Mis gloriosos hermanos (7 page)

Sin embargo no vaciló; se dirigió hacia el altar y se detuvo ante él, en medio de la basura. Nosotros lo seguimos, y Judas alzó al brazo para arrojar al suelo la cabeza.

-Déjala -dijo fríamente el adón.

Juan comenzó a pronunciar, suavemente, la oración por los muertos, pero el adón lo interrumpió bruscamente.

-¡Aquí no! ¿Rezas la oración por los muertos aquí?

Pasaban los minutos y él seguía allí, de espaldas a nosotros. Finalmente se volvió, con mucha lentitud. La impasibilidad de su rostro me llenó de asombro. Echó hacia atrás la capa, y la brillante luz del sol, que entraba por el techo, refulgió en su clara chaqueta de seda. Su barba era completamente blanca, así como sus largos cabellos. Nos miró con serenidad, paseando la vista de un rostro al otro, como si buscara tranquilamente cierta cualidad que estaba seguro de encontrar. Por último fijó la mirada en Judas.
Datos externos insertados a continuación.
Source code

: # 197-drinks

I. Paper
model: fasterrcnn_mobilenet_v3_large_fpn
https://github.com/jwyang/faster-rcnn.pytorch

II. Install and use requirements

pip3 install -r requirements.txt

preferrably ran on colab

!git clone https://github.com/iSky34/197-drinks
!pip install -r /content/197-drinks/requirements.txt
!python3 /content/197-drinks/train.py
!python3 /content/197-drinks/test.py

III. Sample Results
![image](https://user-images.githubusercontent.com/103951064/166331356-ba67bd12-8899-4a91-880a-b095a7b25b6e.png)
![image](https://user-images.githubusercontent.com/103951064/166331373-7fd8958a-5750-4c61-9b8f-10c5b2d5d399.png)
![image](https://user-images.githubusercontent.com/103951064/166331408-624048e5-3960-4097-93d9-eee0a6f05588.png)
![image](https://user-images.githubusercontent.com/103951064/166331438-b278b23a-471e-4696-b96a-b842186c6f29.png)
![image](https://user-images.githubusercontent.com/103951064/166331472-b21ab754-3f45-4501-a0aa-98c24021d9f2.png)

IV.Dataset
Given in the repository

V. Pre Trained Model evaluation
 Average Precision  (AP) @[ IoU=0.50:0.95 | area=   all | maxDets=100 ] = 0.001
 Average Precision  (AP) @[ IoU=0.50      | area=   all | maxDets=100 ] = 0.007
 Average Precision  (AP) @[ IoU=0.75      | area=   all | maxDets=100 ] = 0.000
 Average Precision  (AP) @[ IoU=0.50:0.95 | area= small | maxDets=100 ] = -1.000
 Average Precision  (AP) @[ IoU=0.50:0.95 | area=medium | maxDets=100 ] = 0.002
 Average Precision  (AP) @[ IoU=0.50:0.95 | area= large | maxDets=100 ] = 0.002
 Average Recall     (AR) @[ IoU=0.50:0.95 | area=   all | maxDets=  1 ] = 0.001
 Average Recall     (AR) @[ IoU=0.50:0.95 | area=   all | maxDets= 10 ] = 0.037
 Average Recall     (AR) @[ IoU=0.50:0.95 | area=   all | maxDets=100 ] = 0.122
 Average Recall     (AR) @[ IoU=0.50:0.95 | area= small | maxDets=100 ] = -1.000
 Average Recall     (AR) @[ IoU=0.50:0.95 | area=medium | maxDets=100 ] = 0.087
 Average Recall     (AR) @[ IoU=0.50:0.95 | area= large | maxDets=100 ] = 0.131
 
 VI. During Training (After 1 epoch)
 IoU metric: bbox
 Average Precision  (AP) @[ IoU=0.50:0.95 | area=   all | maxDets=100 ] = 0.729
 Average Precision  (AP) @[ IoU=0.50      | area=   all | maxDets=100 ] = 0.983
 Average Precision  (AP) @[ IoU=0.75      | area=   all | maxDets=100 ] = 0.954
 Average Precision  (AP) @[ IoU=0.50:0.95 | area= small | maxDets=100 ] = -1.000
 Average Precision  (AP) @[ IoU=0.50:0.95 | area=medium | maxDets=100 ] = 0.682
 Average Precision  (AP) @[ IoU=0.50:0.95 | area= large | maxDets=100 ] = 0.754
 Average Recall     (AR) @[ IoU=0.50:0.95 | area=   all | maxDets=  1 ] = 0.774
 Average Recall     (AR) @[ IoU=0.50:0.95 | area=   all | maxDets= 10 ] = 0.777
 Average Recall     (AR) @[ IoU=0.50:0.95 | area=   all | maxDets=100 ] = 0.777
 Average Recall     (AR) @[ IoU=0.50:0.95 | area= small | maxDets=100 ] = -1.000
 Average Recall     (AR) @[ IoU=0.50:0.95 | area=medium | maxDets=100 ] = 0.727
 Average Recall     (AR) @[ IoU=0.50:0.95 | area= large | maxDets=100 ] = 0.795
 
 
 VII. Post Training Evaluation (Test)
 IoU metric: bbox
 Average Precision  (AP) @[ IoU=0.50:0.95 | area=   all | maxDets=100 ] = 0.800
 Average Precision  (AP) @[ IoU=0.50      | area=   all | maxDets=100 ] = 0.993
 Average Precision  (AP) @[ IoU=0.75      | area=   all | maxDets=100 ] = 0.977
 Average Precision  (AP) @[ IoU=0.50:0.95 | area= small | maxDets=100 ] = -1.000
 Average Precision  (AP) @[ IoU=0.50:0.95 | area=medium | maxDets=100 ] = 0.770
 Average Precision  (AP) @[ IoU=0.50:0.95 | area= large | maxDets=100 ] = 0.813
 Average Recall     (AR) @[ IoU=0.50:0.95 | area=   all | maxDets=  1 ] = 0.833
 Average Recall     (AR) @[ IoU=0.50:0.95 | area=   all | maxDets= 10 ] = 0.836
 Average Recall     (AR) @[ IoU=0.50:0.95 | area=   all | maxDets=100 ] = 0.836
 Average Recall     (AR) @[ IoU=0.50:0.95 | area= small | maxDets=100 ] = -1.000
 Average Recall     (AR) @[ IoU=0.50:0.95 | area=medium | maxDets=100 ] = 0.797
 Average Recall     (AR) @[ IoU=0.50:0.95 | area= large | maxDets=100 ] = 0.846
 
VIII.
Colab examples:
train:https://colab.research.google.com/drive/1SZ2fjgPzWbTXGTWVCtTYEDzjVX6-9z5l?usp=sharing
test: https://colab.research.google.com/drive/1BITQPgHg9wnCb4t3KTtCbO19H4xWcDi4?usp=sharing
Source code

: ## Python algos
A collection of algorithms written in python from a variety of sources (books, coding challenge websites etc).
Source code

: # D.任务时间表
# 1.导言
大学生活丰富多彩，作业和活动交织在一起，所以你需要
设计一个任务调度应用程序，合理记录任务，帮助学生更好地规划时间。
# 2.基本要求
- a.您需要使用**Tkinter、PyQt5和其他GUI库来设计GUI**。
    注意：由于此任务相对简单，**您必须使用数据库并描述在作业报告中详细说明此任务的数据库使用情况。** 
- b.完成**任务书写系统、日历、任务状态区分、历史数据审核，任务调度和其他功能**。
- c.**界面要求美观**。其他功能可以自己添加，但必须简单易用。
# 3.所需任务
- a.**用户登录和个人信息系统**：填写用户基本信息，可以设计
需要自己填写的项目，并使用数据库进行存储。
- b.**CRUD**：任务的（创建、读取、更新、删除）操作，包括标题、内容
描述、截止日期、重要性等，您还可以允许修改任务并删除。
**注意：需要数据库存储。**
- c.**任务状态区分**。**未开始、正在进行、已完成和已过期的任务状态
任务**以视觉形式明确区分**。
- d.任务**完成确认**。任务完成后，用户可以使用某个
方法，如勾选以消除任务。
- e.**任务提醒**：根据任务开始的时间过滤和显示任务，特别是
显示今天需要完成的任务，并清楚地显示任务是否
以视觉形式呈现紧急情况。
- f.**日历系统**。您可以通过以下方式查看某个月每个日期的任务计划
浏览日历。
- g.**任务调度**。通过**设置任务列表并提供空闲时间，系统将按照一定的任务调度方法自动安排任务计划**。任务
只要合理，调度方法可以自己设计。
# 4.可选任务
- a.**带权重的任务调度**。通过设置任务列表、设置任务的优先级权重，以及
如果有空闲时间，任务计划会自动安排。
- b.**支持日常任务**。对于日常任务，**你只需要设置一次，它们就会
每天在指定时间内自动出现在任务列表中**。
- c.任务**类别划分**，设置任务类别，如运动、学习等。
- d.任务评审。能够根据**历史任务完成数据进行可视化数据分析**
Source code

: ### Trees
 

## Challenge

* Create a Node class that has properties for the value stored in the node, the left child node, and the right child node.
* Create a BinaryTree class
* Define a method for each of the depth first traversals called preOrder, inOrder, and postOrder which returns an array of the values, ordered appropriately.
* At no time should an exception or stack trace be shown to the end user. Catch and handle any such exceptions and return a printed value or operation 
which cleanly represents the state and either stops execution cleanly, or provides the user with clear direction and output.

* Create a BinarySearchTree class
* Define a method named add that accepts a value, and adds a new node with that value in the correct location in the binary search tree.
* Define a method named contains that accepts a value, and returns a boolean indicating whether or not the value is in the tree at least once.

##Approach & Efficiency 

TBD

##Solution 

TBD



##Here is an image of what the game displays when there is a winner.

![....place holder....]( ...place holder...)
-Hijo mío -dijo suavemente.

-Di, padre -respondió Judas.

-Cuando purifiques este sitio, hazlo bien.

-Sí, padre -murmuró Judas.

-Tres veces con lejía, como dice la ley. Tres veces con ceniza.

Y tres veces con arena fría, limpia del río Jordán.

-Si, padre –dijo Judas, con voz apenas audible, los ojos húmedos de lágrimas.

-Y otras tres veces con agua fría, con amoroso desvelo.

-Sí, padre.

Luego el adón se aproximó a Juan y lo besó en la boca; luego me besó a mi; después a Judas, a Eleazar y a Jonatás.

-No tenemos nada más que hacer aquí -dijo enseguida-. Volvamos a casa.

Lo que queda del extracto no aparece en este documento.